В 1995–1996 гг. стало известно об ухудшении здоровья Дэна Сяопина. Лидеры Китая беспокоились, что в его смерти кто-то увидит возможность бросить вызов существующей власти. Особенно их беспокоило, что жители Тайваня захотят провести референдум о независимости. Президент Тайваня Ли Дэн Хуэй, которого Китай воспринимал как сторонника независимости, незадолго до своей победы на президентских выборах 1996 г. совершил довольно скандальный визит в США. Мадам Гу была знакома с китайским чиновником, отвечавшим за отношения с Тайванем, и договорилась о моей встрече с ним. Чиновник рассказал мне, что Китай готов на всё, включая войну, чтобы не допустить независимости Тайваня. По его словам, если бы новый китайский лидер допустил возможность такого референдума, китайцы сочли бы его слишком слабым для руководства страной. Китай к тому времени уже видел, как жесткое подавление Россией сепаратистов в Чеченской Республике привело к снижению поддержки идеи независимости; китайцы надеялись, что серия ракетных испытаний в Тайваньском проливе сможет примерно так же охладить пыл Тайваня. В марте 1996 г. президент Билл Клинтон, которому предстояли новые выборы, отправил в Тайваньский пролив два авианосца. Затем последовали военные маневры и угрозы с обеих сторон. В результате граждане Тайваня так и не провели референдум. Мои китайские друзья считали, что действия их правительства были успешными, а американцы полагали, что им удалось унизить китайцев (я узнал об этом недавно от друга-американца, принимавшего участие в решении об отправке военных кораблей США). В результате «Третьего кризиса в Тайваньском проливе» Китай смог значительно нарастить свою военную мощь в регионе. Я рассказываю обо всем этом, чтобы подчеркнуть, 1) насколько важно объединение Тайваня с Китаем и 2) насколько рискованной была ситуация 25 лет назад, когда Китай еще не был так силен в военном отношении, как сейчас. В общем, я бы сильно обеспокоился, если бы нам довелось увидеть «Четвертый кризис в Тайваньском проливе».

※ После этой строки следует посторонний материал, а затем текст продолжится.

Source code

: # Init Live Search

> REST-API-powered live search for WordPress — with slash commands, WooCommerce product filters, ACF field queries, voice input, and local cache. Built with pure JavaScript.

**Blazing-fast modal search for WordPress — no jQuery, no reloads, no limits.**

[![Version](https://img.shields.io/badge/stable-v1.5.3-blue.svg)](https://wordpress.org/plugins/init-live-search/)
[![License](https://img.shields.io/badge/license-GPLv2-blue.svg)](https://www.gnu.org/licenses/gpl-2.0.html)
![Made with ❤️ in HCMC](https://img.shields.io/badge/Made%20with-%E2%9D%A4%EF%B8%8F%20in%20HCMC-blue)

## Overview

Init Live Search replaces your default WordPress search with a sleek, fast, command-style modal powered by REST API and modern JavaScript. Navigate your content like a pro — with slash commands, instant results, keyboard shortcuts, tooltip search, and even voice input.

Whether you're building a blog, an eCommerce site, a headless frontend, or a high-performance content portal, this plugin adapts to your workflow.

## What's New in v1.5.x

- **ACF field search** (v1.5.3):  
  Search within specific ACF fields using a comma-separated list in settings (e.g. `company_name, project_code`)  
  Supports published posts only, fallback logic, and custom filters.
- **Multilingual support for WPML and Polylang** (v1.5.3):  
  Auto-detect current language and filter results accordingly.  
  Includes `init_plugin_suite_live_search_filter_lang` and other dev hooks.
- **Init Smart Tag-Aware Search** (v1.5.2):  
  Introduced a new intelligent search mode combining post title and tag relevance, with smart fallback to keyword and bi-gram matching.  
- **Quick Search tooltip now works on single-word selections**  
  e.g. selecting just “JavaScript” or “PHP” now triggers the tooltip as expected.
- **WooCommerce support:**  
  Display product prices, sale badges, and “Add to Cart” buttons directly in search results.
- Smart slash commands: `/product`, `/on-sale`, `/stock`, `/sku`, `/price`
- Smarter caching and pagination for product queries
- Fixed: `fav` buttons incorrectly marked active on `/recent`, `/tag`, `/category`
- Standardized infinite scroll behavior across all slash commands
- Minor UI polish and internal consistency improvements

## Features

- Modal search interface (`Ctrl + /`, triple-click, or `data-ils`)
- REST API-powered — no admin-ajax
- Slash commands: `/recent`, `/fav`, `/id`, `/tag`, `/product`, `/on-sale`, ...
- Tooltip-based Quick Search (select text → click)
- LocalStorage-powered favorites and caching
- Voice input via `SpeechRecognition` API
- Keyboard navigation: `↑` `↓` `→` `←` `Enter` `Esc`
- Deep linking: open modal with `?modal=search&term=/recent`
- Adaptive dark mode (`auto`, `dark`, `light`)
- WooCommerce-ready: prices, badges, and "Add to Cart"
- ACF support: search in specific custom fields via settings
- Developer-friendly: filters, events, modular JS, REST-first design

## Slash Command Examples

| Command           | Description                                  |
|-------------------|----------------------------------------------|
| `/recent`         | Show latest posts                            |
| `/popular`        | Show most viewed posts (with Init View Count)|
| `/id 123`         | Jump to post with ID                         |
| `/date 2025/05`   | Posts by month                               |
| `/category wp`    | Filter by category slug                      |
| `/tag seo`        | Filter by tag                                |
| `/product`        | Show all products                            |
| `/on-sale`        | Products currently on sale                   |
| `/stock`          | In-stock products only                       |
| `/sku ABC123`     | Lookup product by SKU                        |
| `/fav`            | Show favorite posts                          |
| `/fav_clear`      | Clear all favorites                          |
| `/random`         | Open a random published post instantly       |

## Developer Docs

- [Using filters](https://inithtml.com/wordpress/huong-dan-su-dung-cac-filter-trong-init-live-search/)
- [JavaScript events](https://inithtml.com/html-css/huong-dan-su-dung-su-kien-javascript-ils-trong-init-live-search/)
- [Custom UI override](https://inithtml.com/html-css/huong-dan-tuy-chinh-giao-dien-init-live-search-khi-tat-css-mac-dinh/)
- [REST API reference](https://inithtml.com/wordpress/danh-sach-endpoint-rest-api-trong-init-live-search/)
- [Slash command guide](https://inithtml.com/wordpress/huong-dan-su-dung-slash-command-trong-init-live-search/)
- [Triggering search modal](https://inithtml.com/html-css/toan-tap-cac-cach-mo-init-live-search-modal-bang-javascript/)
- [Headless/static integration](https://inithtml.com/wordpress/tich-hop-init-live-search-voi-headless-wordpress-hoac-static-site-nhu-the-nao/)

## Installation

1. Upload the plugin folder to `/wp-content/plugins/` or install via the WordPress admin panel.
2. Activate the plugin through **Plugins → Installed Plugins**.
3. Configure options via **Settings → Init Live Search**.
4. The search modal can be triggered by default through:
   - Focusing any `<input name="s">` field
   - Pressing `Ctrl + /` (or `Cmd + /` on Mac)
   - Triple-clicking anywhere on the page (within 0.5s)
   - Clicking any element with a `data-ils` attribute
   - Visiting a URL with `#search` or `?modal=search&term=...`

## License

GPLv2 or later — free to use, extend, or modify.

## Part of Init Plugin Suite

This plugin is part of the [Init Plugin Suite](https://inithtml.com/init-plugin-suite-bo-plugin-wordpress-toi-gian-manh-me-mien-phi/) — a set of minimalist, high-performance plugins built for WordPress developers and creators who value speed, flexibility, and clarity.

Дэн Сяопин умер 19 февраля 1997 г., и к тому времени Китай преобразился почти до неузнаваемости. Когда Дэн пришел к власти, 90% населения жило в ужасающей бедности; на момент его смерти это значение упало более чем наполовину, а судя по последним данным, сейчас доля нищих составляет менее 1%. С начала реформ в 1978 г. до 1997 г. китайская экономика росла в среднем на 10% в год. Она увеличилась в размере в шесть раз, при этом средние темпы инфляции в стране составляли всего около 8%. Резервы выросли с 4 млрд долл. до почти 150 млрд (с поправкой на инфляцию относительно сегодняшнего уровня, его резервы выросли примерно на 250 млрд долл.). В 1978 г. эти резервы покрывали 60% годового импорта, а к 1998 г. — уже более 125% импорта (и составляют почти 800% от суммы, необходимой для обслуживания внешнего долга).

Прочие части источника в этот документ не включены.